What is needed: Send back every line of the data exactly.

== Material for the task

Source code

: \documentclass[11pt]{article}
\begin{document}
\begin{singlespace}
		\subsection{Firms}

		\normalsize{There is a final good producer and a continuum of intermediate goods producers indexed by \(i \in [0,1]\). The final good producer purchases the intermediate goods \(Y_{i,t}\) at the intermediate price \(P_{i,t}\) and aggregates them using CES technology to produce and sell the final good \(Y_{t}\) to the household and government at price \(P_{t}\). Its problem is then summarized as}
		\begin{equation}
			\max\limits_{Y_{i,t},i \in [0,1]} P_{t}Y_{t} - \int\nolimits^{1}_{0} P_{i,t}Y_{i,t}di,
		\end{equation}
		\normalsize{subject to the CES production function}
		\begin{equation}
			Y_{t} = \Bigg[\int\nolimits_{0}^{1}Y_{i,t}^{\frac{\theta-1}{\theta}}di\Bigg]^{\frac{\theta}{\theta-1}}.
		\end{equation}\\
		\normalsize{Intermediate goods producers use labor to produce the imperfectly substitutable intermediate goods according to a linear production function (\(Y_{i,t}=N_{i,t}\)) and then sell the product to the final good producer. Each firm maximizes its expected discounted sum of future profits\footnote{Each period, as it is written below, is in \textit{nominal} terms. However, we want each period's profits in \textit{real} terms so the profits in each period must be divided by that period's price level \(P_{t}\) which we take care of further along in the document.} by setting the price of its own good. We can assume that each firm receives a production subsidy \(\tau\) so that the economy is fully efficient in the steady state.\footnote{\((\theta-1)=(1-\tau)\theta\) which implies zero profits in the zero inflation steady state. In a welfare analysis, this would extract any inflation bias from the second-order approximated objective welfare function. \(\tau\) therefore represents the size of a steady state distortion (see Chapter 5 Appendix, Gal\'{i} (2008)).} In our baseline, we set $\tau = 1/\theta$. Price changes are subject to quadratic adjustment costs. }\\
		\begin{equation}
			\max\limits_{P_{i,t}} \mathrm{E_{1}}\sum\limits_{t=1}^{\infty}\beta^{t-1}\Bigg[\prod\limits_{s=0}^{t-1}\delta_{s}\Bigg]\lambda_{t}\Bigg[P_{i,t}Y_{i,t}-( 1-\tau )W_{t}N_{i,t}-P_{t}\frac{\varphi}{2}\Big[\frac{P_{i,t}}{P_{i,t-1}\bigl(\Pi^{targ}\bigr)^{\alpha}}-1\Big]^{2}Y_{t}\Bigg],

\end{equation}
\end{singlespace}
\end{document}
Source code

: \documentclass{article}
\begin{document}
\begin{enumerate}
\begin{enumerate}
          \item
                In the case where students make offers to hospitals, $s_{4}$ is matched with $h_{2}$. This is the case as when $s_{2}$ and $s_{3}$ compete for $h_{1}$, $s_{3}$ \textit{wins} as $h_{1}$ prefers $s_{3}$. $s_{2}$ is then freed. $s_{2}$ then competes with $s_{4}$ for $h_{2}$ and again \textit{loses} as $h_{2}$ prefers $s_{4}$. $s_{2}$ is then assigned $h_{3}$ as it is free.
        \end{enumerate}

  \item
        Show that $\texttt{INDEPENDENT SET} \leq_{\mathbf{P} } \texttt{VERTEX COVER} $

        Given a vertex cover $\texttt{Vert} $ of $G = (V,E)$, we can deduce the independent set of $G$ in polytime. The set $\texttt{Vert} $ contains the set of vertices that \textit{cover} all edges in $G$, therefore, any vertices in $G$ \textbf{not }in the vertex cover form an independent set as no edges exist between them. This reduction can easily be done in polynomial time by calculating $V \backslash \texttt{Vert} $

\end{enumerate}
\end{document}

====

Exercise output:
Source code

: \documentclass[11pt]{article}
\begin{document}
\begin{singlespace}
		\subsection{Firms}

		\normalsize{There is a final good producer and a continuum of intermediate goods producers indexed by \(i \in [0,1]\). The final good producer purchases the intermediate goods \(Y_{i,t}\) at the intermediate price \(P_{i,t}\) and aggregates them using CES technology to produce and sell the final good \(Y_{t}\) to the household and government at price \(P_{t}\). Its problem is then summarized as}
		\begin{equation}
			\max\limits_{Y_{i,t},i \in [0,1]} P_{t}Y_{t} - \int\nolimits^{1}_{0} P_{i,t}Y_{i,t}di,
		\end{equation}
		\normalsize{subject to the CES production function}
		\begin{equation}
			Y_{t} = \Bigg[\int\nolimits_{0}^{1}Y_{i,t}^{\frac{\theta-1}{\theta}}di\Bigg]^{\frac{\theta}{\theta-1}}.
		\end{equation}\\
		\normalsize{Intermediate goods producers use labor to produce the imperfectly substitutable intermediate goods according to a linear production function (\(Y_{i,t}=N_{i,t}\)) and then sell the product to the final good producer. Each firm maximizes its expected discounted sum of future profits\footnote{Each period, as it is written below, is in \textit{nominal} terms. However, we want each period's profits in \textit{real} terms so the profits in each period must be divided by that period's price level \(P_{t}\) which we take care of further along in the document.} by setting the price of its own good. We can assume that each firm receives a production subsidy \(\tau\) so that the economy is fully efficient in the steady state.\footnote{\((\theta-1)=(1-\tau)\theta\) which implies zero profits in the zero inflation steady state. In a welfare analysis, this would extract any inflation bias from the second-order approximated objective welfare function. \(\tau\) therefore represents the size of a steady state distortion (see Chapter 5 Appendix, Gal\'{i} (2008)).} In our baseline, we set $\tau = 1/\theta$. Price changes are subject to quadratic adjustment costs. }\\
		\begin{equation}
			\max\limits_{P_{i,t}} \mathrm{E_{1}}\sum\limits_{t=1}^{\infty}\beta^{t-1}\Bigg[\prod\limits_{s=0}^{t-1}\delta_{s}\Bigg]\lambda_{t}\Bigg[P_{i,t}Y_{i,t}-( 1-\tau )W_{t}N_{i,t}-P_{t}\frac{\varphi}{2}\Big[\frac{P_{i,t}}{P_{i,t-1}\bigl(\Pi^{targ}\bigr)^{\alpha}}-1\Big]^{2}Y_{t}\Bigg],

\end{equation}
\end{singlespace}
\end{document}
Source code

: \documentclass{article}
\begin{document}
\begin{enumerate}
\begin{enumerate}
          \item
                In the case where students make offers to hospitals, $s_{4}$ is matched with $h_{2}$. This is the case as when $s_{2}$ and $s_{3}$ compete for $h_{1}$, $s_{3}$ \textit{wins} as $h_{1}$ prefers $s_{3}$. $s_{2}$ is then freed. $s_{2}$ then competes with $s_{4}$ for $h_{2}$ and again \textit{loses} as $h_{2}$ prefers $s_{4}$. $s_{2}$ is then assigned $h_{3}$ as it is free.
        \end{enumerate}

  \item
        Show that $\texttt{INDEPENDENT SET} \leq_{\mathbf{P} } \texttt{VERTEX COVER} $

        Given a vertex cover $\texttt{Vert} $ of $G = (V,E)$, we can deduce the independent set of $G$ in polytime. The set $\texttt{Vert} $ contains the set of vertices that \textit{cover} all edges in $G$, therefore, any vertices in $G$ \textbf{not }in the vertex cover form an independent set as no edges exist between them. This reduction can easily be done in polynomial time by calculating $V \backslash \texttt{Vert} $

\end{enumerate}
\end{document}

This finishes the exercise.